Tag Archives: tired

2:34 a.m.

clockCan’t sleep.  Been trying since 11:30.  Here’s what happened:

  • Put myself to bed at 11:30 with a new book–“San Miguel” by T. C. Boyle.  It’s OK, but the first 50 pages are mostly howling winds, the incessant bleating of 4000 sheep, a woman with a consumptive cough, and a pretty heavy sense of foreboding.  I put it down and turned off the light at 12:15, giggling to myself that it was really early thanks to the time change and I didn’t have to set an alarm because it’s spring break.
  • Woke up at 12:30.  Bright moon shining in the window, too hot in my room.  So I did a load of laundry, changed the sheets, sorted a few more piles of stuff.  Still wasn’t feeling tired but didn’t want to go back to the sheep bleating.  A different book–that’s it!  I downloaded the third in Diana Gabaldon’s Outlander series–“Voyager.”  Just the ticket.  Read from 1:20-1:45.  Turned off the light and tried to think about the wilds of Scotland.  Nope.  Tried to make a list from A-Z of places I’d like to visit.  Nope.  
  • Back up at 2:00.  Switch the laundry.  Step out on the deck to enjoy the cool air and Jinx the cat mewls her way up the steps.  I open the door for her before I realize why she sounds funny.  Yep, she had a mouse in her mouth.  Now there’s a mouse in the house.  I shut the cats, the dog and the mouse in the den and wish them all well.
  • I consider taking a Benadryl to get drowsy, but G had mentioned at dinner that taking Benadryl on a regular basis as a sleep aid causes cognitive impairment.  Yep, this is what we talk about at dinner.  You would think I would be BORED enough to sleep.  I only take one about once a week but I convince myself that this is a “habit.”
  • 2:15, to hell with it.  I get a Benadryl but drop it under the bed.  Dig it out and swallow it anyway–first sign of cognitive impairment would be that I eat anything that has touched this floor. 

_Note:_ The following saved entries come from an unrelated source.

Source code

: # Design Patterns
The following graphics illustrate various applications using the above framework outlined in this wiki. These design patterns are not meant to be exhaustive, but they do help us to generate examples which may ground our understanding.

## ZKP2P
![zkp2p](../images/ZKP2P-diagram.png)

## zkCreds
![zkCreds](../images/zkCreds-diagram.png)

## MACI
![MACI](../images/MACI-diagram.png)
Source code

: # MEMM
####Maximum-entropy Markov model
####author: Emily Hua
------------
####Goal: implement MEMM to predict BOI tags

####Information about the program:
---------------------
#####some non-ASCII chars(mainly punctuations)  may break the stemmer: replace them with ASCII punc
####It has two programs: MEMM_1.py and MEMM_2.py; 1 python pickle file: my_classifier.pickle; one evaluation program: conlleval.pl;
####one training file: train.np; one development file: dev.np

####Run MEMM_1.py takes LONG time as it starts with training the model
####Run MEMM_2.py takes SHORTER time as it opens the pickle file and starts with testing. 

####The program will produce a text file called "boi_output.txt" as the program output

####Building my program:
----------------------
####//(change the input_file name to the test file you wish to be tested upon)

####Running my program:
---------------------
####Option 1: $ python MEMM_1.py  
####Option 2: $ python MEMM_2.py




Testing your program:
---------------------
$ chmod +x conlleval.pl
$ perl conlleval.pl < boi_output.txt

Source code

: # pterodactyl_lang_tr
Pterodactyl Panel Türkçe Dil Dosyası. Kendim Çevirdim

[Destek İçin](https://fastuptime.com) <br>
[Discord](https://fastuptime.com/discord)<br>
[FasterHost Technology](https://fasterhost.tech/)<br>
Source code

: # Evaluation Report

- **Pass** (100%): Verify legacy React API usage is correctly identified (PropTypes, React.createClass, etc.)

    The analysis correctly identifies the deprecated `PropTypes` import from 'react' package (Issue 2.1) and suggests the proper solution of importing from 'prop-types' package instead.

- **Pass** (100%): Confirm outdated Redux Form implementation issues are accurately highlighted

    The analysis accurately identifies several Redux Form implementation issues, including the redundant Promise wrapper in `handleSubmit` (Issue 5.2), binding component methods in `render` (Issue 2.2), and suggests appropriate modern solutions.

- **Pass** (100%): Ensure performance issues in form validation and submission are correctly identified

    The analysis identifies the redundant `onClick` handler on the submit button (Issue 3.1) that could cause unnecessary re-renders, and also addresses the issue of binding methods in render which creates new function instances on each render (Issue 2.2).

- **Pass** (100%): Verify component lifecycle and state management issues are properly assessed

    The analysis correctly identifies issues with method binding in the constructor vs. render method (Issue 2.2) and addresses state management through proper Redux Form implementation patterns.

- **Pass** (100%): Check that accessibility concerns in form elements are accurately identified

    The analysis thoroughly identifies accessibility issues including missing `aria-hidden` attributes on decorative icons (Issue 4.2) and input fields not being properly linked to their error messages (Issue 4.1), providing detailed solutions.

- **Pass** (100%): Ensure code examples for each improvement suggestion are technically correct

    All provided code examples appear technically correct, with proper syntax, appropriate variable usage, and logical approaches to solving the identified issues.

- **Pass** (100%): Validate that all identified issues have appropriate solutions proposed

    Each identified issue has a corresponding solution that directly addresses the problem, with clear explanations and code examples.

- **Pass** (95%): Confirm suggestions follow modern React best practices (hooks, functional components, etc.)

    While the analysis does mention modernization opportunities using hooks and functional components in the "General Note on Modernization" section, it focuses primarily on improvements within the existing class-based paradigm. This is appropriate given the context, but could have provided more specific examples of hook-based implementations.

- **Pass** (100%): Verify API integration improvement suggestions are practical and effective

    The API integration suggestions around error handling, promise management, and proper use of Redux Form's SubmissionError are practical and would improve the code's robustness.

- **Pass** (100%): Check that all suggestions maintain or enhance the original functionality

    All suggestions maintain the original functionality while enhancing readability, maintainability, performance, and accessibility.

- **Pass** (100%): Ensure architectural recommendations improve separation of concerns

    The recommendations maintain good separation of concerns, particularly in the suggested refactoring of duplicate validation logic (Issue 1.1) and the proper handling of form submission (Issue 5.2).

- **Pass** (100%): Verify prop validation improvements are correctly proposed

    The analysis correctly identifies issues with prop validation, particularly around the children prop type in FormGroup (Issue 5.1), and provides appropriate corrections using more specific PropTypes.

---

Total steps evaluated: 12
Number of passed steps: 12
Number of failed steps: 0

  • 2:20…speaking of floor, I go back to the kitchen and clean up that mess that Carlos made when he painted the floor with a couple of blackberries.  I begin to think that I might be one of those women who could really get it ALL DONE if I quit sleeping.  Martha Stewart only sleeps 3-4 hours a night and it seems to be working pretty well for her.  Except for that prison stint, but she used that time to knit.
  • 2:30.  The dog is lying in the middle of the floor with his nose pointed under the love seat, so I assume that’s where the mouse is hiding out.  I open the door to the deck and consider getting the broom to chase the mouse outside, but G is zonked out on the couch where he fell asleep three hours earlier watching Law & Order.  The sound of me opening the door rouses him enough that he opens his eyes and looks right at me.  I shrug and say, “Can’t sleep.”  He grunts, “G’night” and rolls over.  It’s good to feel understood.  

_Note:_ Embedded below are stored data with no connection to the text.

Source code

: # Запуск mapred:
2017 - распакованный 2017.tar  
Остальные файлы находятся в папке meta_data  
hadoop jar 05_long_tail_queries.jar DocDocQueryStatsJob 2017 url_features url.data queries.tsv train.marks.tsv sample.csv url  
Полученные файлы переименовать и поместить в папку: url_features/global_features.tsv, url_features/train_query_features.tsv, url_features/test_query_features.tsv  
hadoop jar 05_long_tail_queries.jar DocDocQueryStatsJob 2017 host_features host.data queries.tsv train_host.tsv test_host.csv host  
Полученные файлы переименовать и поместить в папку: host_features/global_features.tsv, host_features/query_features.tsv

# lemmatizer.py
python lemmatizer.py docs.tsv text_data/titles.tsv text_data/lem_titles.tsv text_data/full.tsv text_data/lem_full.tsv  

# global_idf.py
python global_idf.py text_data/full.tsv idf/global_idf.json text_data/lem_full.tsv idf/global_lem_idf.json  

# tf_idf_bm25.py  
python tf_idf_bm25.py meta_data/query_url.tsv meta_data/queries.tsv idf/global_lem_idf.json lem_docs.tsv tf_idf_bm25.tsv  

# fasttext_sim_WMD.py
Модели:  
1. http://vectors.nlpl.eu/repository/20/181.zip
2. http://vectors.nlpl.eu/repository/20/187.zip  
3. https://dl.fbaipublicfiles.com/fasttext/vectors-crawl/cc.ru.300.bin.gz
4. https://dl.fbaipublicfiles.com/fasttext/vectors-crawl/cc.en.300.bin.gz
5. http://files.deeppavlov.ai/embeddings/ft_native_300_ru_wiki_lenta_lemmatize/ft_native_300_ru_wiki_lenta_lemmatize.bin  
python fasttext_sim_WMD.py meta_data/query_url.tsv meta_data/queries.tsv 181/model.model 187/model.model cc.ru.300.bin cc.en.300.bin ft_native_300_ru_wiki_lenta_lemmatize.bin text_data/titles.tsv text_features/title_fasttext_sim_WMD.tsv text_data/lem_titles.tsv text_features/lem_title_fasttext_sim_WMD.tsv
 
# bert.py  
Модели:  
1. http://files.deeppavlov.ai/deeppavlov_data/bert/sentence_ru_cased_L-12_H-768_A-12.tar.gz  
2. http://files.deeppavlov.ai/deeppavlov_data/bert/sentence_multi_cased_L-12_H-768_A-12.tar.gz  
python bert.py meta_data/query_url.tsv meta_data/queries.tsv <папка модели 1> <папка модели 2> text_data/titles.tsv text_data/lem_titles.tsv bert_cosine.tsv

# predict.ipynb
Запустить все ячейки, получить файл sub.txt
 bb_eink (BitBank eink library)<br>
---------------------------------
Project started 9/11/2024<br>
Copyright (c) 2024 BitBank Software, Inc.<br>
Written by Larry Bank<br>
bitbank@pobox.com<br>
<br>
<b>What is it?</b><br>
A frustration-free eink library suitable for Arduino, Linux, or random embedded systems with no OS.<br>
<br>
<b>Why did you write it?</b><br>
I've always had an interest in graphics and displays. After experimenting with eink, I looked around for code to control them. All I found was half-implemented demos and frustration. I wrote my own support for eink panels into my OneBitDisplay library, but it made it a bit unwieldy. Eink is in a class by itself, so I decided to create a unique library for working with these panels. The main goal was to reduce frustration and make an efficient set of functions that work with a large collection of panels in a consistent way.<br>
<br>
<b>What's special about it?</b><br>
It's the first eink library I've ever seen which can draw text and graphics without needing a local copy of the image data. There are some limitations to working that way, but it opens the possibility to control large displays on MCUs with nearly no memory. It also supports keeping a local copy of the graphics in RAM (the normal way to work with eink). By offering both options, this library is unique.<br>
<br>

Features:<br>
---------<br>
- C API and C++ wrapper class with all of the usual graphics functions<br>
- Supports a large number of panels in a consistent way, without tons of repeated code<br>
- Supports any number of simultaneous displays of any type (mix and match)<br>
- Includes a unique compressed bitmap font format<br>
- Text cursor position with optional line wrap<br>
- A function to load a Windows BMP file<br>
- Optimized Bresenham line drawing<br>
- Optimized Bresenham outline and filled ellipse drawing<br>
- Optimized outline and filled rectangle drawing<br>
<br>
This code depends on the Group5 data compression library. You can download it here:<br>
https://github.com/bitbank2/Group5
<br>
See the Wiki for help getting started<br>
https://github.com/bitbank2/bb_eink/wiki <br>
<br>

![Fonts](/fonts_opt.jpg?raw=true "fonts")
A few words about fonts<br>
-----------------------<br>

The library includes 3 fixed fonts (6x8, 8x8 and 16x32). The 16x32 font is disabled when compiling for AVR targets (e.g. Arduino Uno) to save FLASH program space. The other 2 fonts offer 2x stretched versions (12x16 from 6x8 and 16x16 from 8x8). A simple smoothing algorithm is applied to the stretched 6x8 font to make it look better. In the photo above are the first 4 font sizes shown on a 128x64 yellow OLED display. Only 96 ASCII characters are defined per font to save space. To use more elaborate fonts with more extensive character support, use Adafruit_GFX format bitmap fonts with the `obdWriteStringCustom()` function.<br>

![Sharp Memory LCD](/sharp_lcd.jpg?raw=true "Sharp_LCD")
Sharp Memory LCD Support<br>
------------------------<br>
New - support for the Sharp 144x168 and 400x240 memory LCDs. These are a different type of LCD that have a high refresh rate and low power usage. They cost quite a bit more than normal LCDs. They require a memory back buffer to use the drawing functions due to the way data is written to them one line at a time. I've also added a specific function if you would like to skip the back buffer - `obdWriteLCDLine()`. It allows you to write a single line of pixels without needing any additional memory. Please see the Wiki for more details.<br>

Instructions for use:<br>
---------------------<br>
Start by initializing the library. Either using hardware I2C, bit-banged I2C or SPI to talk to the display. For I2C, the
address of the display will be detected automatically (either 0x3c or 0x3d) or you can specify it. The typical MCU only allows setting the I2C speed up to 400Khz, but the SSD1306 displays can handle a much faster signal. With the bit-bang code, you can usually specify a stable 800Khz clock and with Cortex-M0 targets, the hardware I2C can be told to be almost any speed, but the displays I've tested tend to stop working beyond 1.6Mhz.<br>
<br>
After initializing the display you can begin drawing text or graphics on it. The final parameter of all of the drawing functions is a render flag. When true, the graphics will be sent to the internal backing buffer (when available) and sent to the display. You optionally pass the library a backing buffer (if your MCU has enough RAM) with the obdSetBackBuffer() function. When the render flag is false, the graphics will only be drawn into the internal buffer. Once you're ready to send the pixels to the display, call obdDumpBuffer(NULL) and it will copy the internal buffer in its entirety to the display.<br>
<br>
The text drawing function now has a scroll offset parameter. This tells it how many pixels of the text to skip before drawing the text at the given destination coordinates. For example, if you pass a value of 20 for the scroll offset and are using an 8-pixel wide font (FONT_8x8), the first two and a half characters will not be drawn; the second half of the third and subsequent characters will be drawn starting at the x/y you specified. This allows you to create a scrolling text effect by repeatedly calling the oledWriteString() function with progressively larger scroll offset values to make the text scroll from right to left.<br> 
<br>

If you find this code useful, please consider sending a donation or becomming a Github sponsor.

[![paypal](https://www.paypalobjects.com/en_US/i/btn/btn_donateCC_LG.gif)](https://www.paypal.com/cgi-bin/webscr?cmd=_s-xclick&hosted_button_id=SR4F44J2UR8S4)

  • I like when the numbers on the clock line up, so I’m going to call 2:34 lucky.  Got the ceiling fan on, the window cracked, the blinds shut, the cats on mouse duty, lavender lotion on my feet, a Breathe Right strip on my nose, Benadryl working its way into my brain pan.  Surely this will work..right?  
  • Oh, for pity’s sake…now I’m hungry.